When I felt that I needed more time using the skills I felt most comfortable with (music and interacting with youth) I went to AVC and I asked if there was any way that I could do more of that. I was soon introduced to Warm Hearth, a home for adults with disabilities. I went to Warm Hearth for about 6 weeks and would play music and sing and dance with the residents there. They were so kind and welcoming to me and definitely the most appreciative when I managed to learn a new Armenian song. They were eager to stand up and perform for me as soon as I was too tired to perform for them. Soon after starting at Warm Hearth, I was introduced to a school for young autistic children. My first time there I sat and played about 2 hours of music (mostly my own, the Beatles, and any other folk tune I could come up with, sometimes just improvising). I looked around the room at the adults, sure that they were bored and unsure whether the kids were enjoying it at all. Sometimes the children would approach me and I decided to just sort of let them have at my guitar. After all, it was probably a pretty foreign object to most of them. I would say “Uzum ek navakel?” and one of them would come up. Sometimes they would just place their hand on mine while I was strumming, some would detune my guitar, some would bang on the wood, and one even took a liking to the taste of the strings. Still, I let them explore it as an object and it thrilled them. I watched their eyes grow in fascination as they realized that they could control the sound coming out of the guitar. From what I could tell, it really empowered them to be able to control sound.
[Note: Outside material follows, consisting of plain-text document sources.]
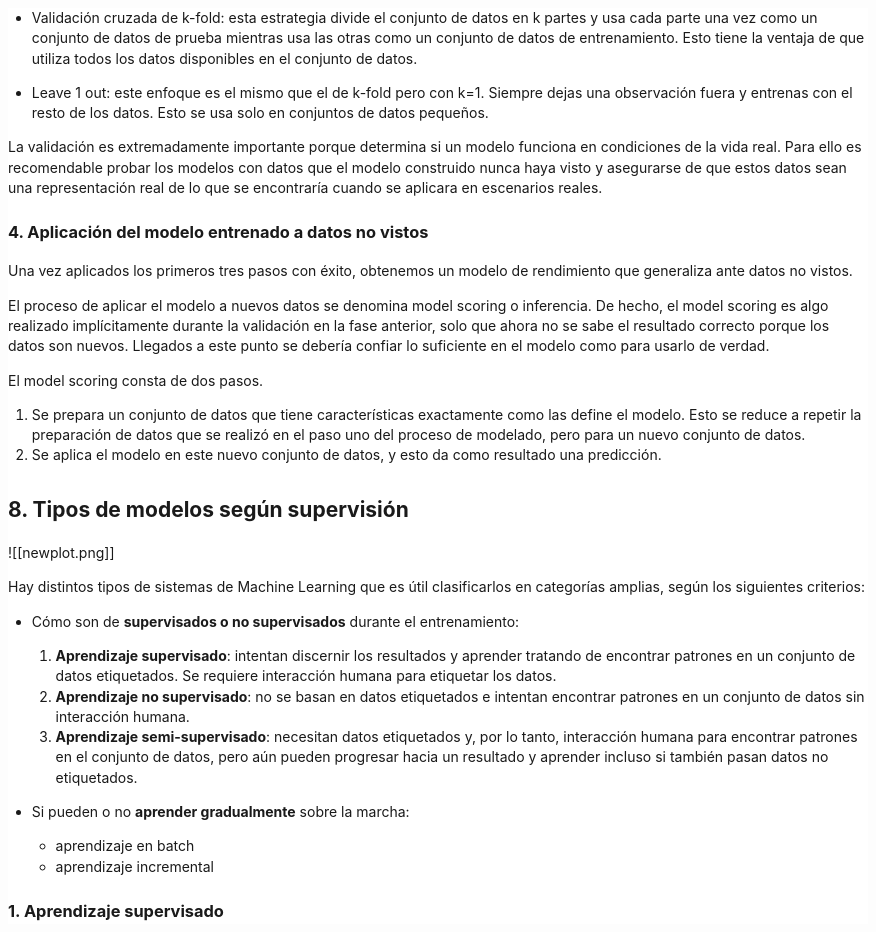 * Validación cruzada de k-fold: esta estrategia divide el conjunto de datos en k partes y usa cada parte una vez como un conjunto de datos de prueba mientras usa las otras como un conjunto de datos de entrenamiento. Esto tiene la ventaja de que utiliza todos los datos disponibles en el conjunto de datos.

* Leave 1 out: este enfoque es el mismo que el de k-fold pero con k=1. Siempre dejas una observación fuera y entrenas con el resto de los datos. Esto se usa solo en conjuntos de datos pequeños.

La validación es extremadamente importante porque determina si un modelo funciona en condiciones de la vida real. Para ello es recomendable probar los modelos con datos que el modelo construido nunca haya visto y asegurarse de que estos datos sean una representación real de lo que se encontraría cuando se aplicara en escenarios reales. 



### 4. Aplicación del modelo entrenado a datos no vistos

Una vez aplicados los primeros tres pasos con éxito, obtenemos un modelo de rendimiento que generaliza ante datos no vistos. 

El proceso de aplicar el modelo a nuevos datos se denomina model scoring o inferencia. De hecho, el model scoring es algo realizado implícitamente durante la validación en la fase anterior, solo que ahora no se sabe el resultado correcto porque los datos son nuevos. Llegados a este punto se debería confiar lo suficiente en el modelo como para usarlo de verdad.

El model scoring consta de dos pasos.

1. Se prepara un conjunto de datos que tiene características exactamente como las define el modelo. Esto se reduce a repetir la preparación de datos que se realizó en el paso uno del proceso de modelado, pero para un nuevo conjunto de datos. 
2. Se aplica el modelo en este nuevo conjunto de datos, y esto da como resultado una predicción. 

## 8. Tipos de modelos según supervisión

![[newplot.png]]

Hay distintos tipos de sistemas de Machine Learning que es útil clasificarlos en categorías amplias, según los siguientes criterios:

* Cómo son de **supervisados o no supervisados** durante el entrenamiento:
	1. **Aprendizaje supervisado**: intentan discernir los resultados y aprender tratando de encontrar patrones en un conjunto de datos etiquetados. Se requiere interacción humana para etiquetar los datos.
	2. **Aprendizaje no supervisado**: no se basan en datos etiquetados e intentan encontrar patrones en un conjunto de datos sin interacción humana.
	3. **Aprendizaje semi-supervisado**: necesitan datos etiquetados y, por lo tanto, interacción humana para encontrar patrones en el conjunto de datos, pero aún pueden progresar hacia un resultado y aprender incluso si también pasan datos no etiquetados.
	
* Si pueden o no **aprender gradualmente** sobre la marcha:
	* aprendizaje en batch
	* aprendizaje incremental 


### 1. Aprendizaje supervisado
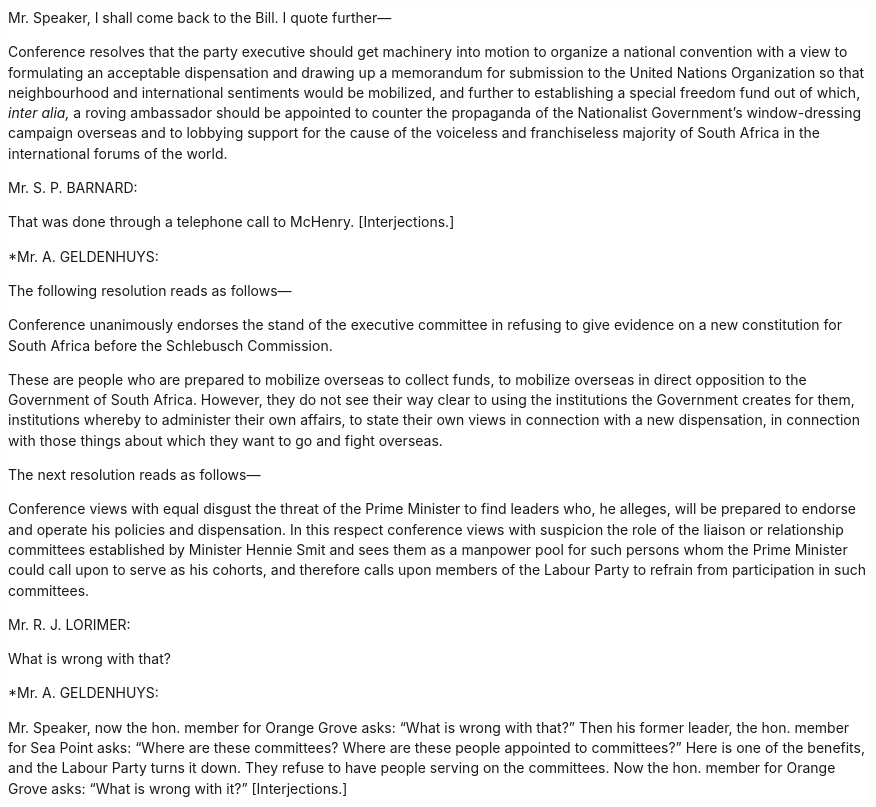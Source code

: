 <p>Mr. Speaker, I shall come back to the Bill. I quote further&#x2014;</p>

<block name="quote">Conference resolves that the party executive should get machinery into motion to organize a national convention with a view to formulating an acceptable dispensation and drawing up a memorandum for submission to the United Nations Organization so that neighbourhood and international sentiments would be mobilized, and further to establishing a special freedom fund out of which, <i>inter alia,</i> a roving ambassador should be appointed to counter the propaganda of the Nationalist Government&#x2019;s window-dressing campaign overseas and to lobbying support for the cause of the voiceless and franchiseless majority of South Africa in the international forums of the world.</block>

</speech>

<speech by="#barnard">

<from>Mr. <person refersTo="hansard_za">S. P. BARNARD</person>:</from>

<p>That was done through a telephone call to McHenry. [Interjections.]</p>

</speech>

<speech by="#geldenhuys">

<from>*Mr. <person refersTo="hansard_za">A. GELDENHUYS</person>:</from>

<p>The following resolution reads as follows&#x2014;</p>

<block name="quote">Conference unanimously endorses the stand of the executive committee in refusing to give evidence on a new constitution for South Africa before the Schlebusch Commission.</block>

<p>These are people who are prepared to mobilize overseas to collect funds, to mobilize overseas in direct opposition to the Government of South Africa. However, they do not see their way clear to using the institutions the Government creates for them, institutions whereby to administer their own affairs, to state their own views in connection with a new dispensation, in connection with those things about which they want to go and fight overseas.</p>

<p>The next resolution reads as follows&#x2014;</p>

<block name="quote">Conference views with equal disgust the threat of the Prime Minister to find leaders who, he alleges, will be prepared to endorse and operate his policies and dispensation. In this respect conference views with suspicion the role of the liaison or relationship committees established by Minister Hennie Smit and sees them as a manpower pool for such persons whom the Prime Minister could call upon to serve as his cohorts, and therefore calls upon members of the Labour Party to refrain from participation in such committees.</block>

</speech>

<speech by="#lorimer">

<from>Mr. <person refersTo="hansard_za">R. J. LORIMER</person>:</from>

<p>What is wrong with that&#x003F;</p>

</speech>

<speech by="#geldenhuys">

<from>*Mr. <person refersTo="hansard_za">A. GELDENHUYS</person>:</from>

<p>Mr. Speaker, now the hon. member for Orange Grove asks: &#x201C;What is wrong with that&#x003F;&#x201D; Then his former leader, the hon. member for Sea Point asks: &#x201C;Where are these committees&#x003F; Where are these people appointed to committees&#x003F;&#x201D; Here is one of the benefits, and the Labour Party turns it down. They refuse to have people serving on the committees. Now the hon. member for Orange Grove asks: &#x201C;What is wrong with it&#x003F;&#x201D; [Interjections.]</p>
During my last week in Armenia, I started to really feel like I didn’t want to leave. I organized an event for singer-songwriters at Naregatsi with seven songwriters from Armenia and the diaspora. The evening packed the place with lots of young faces who had seldom been to Naregatsi, a place that celebrates and preserves Armenian traditional art as well as encouraging new forms of art and music in the new generations. My students at Manana organized a party for me and we sang and danced together. They gave me a photo album with each of their pictures and a little note in Armenian so I could practice Armenian at home. I e-mailed them all on Armenian Christmas and got lots of excited, beautiful emails back which I responded to with glee. I can’t get enough of their energy and optimism.

I’m realizing now that I completely forgot to answer the question that I began this whole reflection with: what makes people want to volunteer? This was an important question for me because one of my main goals in Armenia was to convince my students that volunteering could be a thrilling experience. On December 5, fifteen of my students joined me at the cascade for International Volunteer Day. I gave them all trash bags and gloves and we spent the next 5 hours running around Yerevan picking up trash. I was really nervous that I was going to have to stop a lot and organize some fun game so they wouldn’t get tired, or bored, or upset or disappointed… but I didn’t. They had so much fun. They were running from courtyard to courtyard, climbing up trees to pick out trash, laughing and skipping all day (I know it sounds cheesy but its true!) When I finally made them take a break they were restless and wanted to get back out there. At the end of the day, they were all so happy and cheerful. One student even asked me if he could take some trash-bags with him on his way home to pick up trash. One asked if we could do this every day. I was so thrilled. It was clear to me that they had easily picked up the volunteering bug. It’s not really a bug or a foreign, “Western” concept. It’s the simple idea of doing something good for people and the world we live it. Though it was truly difficult to leave Armenia, and I honestly can’t wait to get back, I left with a smile on my face knowing that I’d helped a few people in Armenia realize what a joy it is to do something for someone else, whether it be picking up their trash, singing them a song, or just flashing them a smile.